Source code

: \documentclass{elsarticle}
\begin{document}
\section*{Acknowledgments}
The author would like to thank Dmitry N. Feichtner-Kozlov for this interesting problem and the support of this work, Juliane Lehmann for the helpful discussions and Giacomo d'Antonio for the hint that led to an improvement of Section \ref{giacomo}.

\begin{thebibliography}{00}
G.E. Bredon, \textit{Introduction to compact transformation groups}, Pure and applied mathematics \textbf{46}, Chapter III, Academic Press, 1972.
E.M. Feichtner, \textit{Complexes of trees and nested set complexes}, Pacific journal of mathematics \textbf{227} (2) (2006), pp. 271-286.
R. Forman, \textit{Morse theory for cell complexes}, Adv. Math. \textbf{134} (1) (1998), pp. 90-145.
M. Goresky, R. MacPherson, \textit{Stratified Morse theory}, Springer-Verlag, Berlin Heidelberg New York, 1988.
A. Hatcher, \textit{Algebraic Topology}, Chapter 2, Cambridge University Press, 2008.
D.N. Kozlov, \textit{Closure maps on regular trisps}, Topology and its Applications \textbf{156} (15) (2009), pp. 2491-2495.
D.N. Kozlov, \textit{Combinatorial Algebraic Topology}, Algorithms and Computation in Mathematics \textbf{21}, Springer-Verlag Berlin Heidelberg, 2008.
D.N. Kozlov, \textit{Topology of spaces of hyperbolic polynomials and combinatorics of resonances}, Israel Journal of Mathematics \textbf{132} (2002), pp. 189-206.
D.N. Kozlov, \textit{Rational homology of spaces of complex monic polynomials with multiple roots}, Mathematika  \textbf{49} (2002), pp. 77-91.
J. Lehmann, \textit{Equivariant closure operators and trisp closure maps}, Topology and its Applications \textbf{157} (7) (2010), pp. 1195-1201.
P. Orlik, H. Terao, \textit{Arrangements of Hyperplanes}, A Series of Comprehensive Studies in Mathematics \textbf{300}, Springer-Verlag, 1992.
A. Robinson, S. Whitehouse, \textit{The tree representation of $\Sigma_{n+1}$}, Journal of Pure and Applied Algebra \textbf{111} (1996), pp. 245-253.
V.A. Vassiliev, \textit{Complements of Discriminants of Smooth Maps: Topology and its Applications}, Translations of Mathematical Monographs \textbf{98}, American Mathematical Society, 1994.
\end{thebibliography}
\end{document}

##########

Retype all the data. Nothing may be left out or altered.

Source code

: \documentclass{elsarticle}
\begin{document}
\section*{Acknowledgments}
The author would like to thank Dmitry N. Feichtner-Kozlov for this interesting problem and the support of this work, Juliane Lehmann for the helpful discussions and Giacomo d'Antonio for the hint that led to an improvement of Section \ref{giacomo}.

\begin{thebibliography}{00}
G.E. Bredon, \textit{Introduction to compact transformation groups}, Pure and applied mathematics \textbf{46}, Chapter III, Academic Press, 1972.
E.M. Feichtner, \textit{Complexes of trees and nested set complexes}, Pacific journal of mathematics \textbf{227} (2) (2006), pp. 271-286.
R. Forman, \textit{Morse theory for cell complexes}, Adv. Math. \textbf{134} (1) (1998), pp. 90-145.
M. Goresky, R. MacPherson, \textit{Stratified Morse theory}, Springer-Verlag, Berlin Heidelberg New York, 1988.
A. Hatcher, \textit{Algebraic Topology}, Chapter 2, Cambridge University Press, 2008.
D.N. Kozlov, \textit{Closure maps on regular trisps}, Topology and its Applications \textbf{156} (15) (2009), pp. 2491-2495.
D.N. Kozlov, \textit{Combinatorial Algebraic Topology}, Algorithms and Computation in Mathematics \textbf{21}, Springer-Verlag Berlin Heidelberg, 2008.
D.N. Kozlov, \textit{Topology of spaces of hyperbolic polynomials and combinatorics of resonances}, Israel Journal of Mathematics \textbf{132} (2002), pp. 189-206.
D.N. Kozlov, \textit{Rational homology of spaces of complex monic polynomials with multiple roots}, Mathematika  \textbf{49} (2002), pp. 77-91.
J. Lehmann, \textit{Equivariant closure operators and trisp closure maps}, Topology and its Applications \textbf{157} (7) (2010), pp. 1195-1201.
P. Orlik, H. Terao, \textit{Arrangements of Hyperplanes}, A Series of Comprehensive Studies in Mathematics \textbf{300}, Springer-Verlag, 1992.
A. Robinson, S. Whitehouse, \textit{The tree representation of $\Sigma_{n+1}$}, Journal of Pure and Applied Algebra \textbf{111} (1996), pp. 245-253.
V.A. Vassiliev, \textit{Complements of Discriminants of Smooth Maps: Topology and its Applications}, Translations of Mathematical Monographs \textbf{98}, American Mathematical Society, 1994.
\end{thebibliography}
\end{document}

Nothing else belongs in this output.